There was also a moment in the last few years when reading for pleasure became some kind of competition with myself. I was made so insecure by thoughts of my path in life that I somehow began dealing with those neuroses and anxieties by reading books almost compulsively. On the one hand, I’ll be forever grateful for the miracle of reading and certain authors’ words, as they have both comforted and distracted me in dark times and happy times. But on the other, I almost don’t know how to function without books—to the point of calling every other aspect of my life into question at the hint of even the slightest reading slump. “Who am I? Why do I bother? Does anything even matter anyway?” For me, being unable to find the right book to read at any given moment means confronting never-ending existential angst.
But then I stopped and asked myself: on top of a global crisis making feeling too much an absolute curse, when will I stop equating my self-worth with the amount of books I’ve read? Why are those two things so intricately linked, and could I ever possibly return to a time when they were not? Obviously, this year has given all of us plenty of opportunity to master the art of distraction, and if the world wasn’t perpetually on fire, I probably wouldn’t be so desperate for the right book to distract me. But for me, the art of distraction goes deeper—I must constantly be reading to be constantly distracting myself from the thought that I’m not enough as I am and never will be, so maybe if I read all these books as fast as I can, I will not only have accomplished something but I will also have fresh knowledge to distract OTHER people from questions or topics that make me feel vulnerable in public. I use reading and knowledge to distract both myself and others from the urge to compare ourselves to each other.

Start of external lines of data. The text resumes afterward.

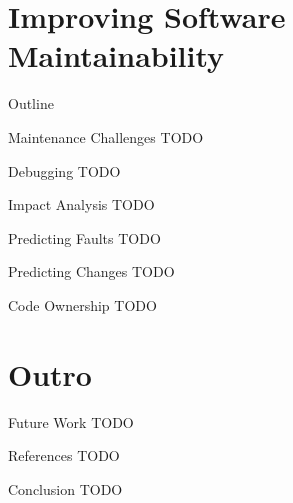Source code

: 

\section{Improving Software Maintainability}

\begin{frame}{Outline}
  \tableofcontents[current]
\end{frame}


\begin{frame}{Maintenance Challenges}
  TODO
\end{frame}


\begin{frame}{Debugging}
  TODO
\end{frame}


\begin{frame}{Impact Analysis}
  TODO
\end{frame}


\begin{frame}{Predicting Faults}
  TODO
\end{frame}


\begin{frame}{Predicting Changes}
  TODO
\end{frame}


\begin{frame}{Code Ownership}
  TODO
\end{frame}



\section*{Outro}

\begin{frame}{Future Work}
  TODO
\end{frame}


\begin{frame}{References}
  TODO
\end{frame}


\begin{frame}{Conclusion}
  TODO
\end{frame}



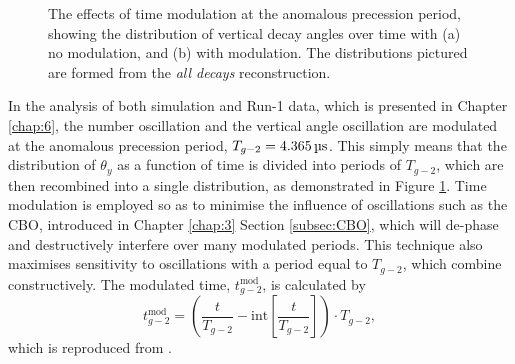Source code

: \begin{figure}[b!]
\centering{}
\caption{The effects of time modulation at the anomalous precession period, showing the distribution of vertical decay angles over time with (a) no modulation, and (b) with modulation. The distributions pictured are formed from the \textit{all decays} reconstruction.}
\label{fig:TimeModulation}
\end{figure}  

In the analysis of both simulation and Run-1 data, which is presented in Chapter \ref{chap:6}, the number oscillation and the vertical angle oscillation are modulated at the anomalous precession period, $T_{g-2} = \text{\SI{4.365}{\micro\second}}$. This simply means that the distribution of $\theta_{y}$ as a function of time is divided into periods of $T_{g-2}$, which are then recombined into a single distribution, as demonstrated in Figure \ref{fig:TimeModulation}. Time modulation is employed so as to minimise the influence of oscillations such as the CBO, introduced in Chapter \ref{chap:3} Section \ref{subsec:CBO}, which will de-phase and destructively interfere over many modulated periods. This technique also maximises sensitivity to oscillations with a period equal to $T_{g-2}$, which combine constructively. The modulated time, $t_{g-2}^\text{mod}$, is calculated by 
%
\begin{equation}
  t_{g-2}^{\text{mod}} = \left(\frac{t}{T_{g-2}}-\text{int}\left[\frac{t}{T_{g-2}}\right]\right)\cdot T_{g-2},
  \label{eqn:TimeMod}
\end{equation}
%
which is reproduced from \cite{Lukicov}.


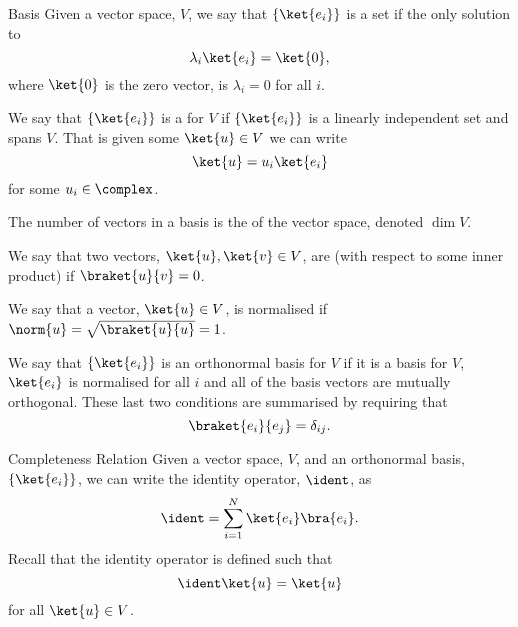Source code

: \begin{dfn}{Basis}{}
    Given a vector space, \(V\), we say that \(\{\ket{e_i}\}\) is a  set if the only solution to
    \begin{equation}
        \lambda_i\ket{e_i} = \ket{0},
    \end{equation}
    where \(\ket{0}\) is the zero vector, is \(\lambda_i = 0\) for all \(i\).
    
    We say that \(\{\ket{e_i}\}\) is a  for \(V\) if \(\{\ket{e_i}\}\) is a linearly independent set and spans \(V\).
    That is given some \(\ket{u} \in V\) we can write
    \begin{equation}
        \ket{u} = u_i\ket{e_i}
    \end{equation}
    for some \(u_i \in \complex\).
    
    The number of vectors in a basis is the  of the vector space, denoted \(\dim V\).
    
    We say that two vectors, \(\ket{u}, \ket{v} \in V\), are  (with respect to some inner product) if \(\braket{u}{v} = 0\).
    
    We say that a vector, \(\ket{u} \in V\), is normalised if \(\norm{u} = \sqrt{\braket{u}{u}} = 1\).
    
    We say that \(\{\ket{e_i}\}\) is an orthonormal basis for \(V\) if it is a basis for \(V\), \(\ket{e_i}\) is normalised for all \(i\) and all of the basis vectors are mutually orthogonal.
    These last two conditions are summarised by requiring that
    \begin{equation}
        \braket{e_i}{e_j} = \delta_{ij}.
    \end{equation}
\end{dfn}

\begin{dfn}{Completeness Relation}{}
    Given a vector space, \(V\), and an orthonormal basis, \(\{\ket{e_i}\}\), we can write the identity operator, \(\ident\), as
    \begin{equation}
        \ident = \sum_{i=1}^{N} \ket{e_i}\bra{e_i}.
    \end{equation}
    Recall that the identity operator is defined such that
    \begin{equation}
        \ident\ket{u} = \ket{u}
    \end{equation}
    for all \(\ket{u} \in V\).
\end{dfn}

But don’t you think that in a year like 2020, which has stolen so much from us, that we could afford to stop pretending? To stop acting like we have any large amount of control over the universe in any way? To stop perpetuating the myth that we only have value when we are “so busy” and encouraging the continuation of an anxious “grind” culture that only leads to burnout and exhaustion—even during a (excuse my use of the term) PANDEMIC? While I am in fact grateful for this year for clarifying priorities, we all become the biggest hypocrites and phonies for acknowledging the presence of a toxic work culture during the silence but then refusing to denounce it when work once again begins. It’s not easy. But she needs to go.
As someone who struggles with chronic anxiety and obsessive-compulsive disorder (OCD), I accept and I acknowledge my tendency to sometimes read compulsively, because in all honesty, it’s not always unhealthy. There is so much in the aforementioned universe that we can’t control, and this is something I grapple with over and over almost every day (especially in 2020). So when things get out of control, I take great comfort in knowing that I can at least try to shut everything off and focus all of my attention on a good book, or whatever’s left of my attention at this point. I just have to remind myself that no matter what happens, I don’t have to conflate my self-worth with my bookshelves. They are two different things, and they are allowed to exist separately from each other—just like we are allowed to exist separately from our achievements.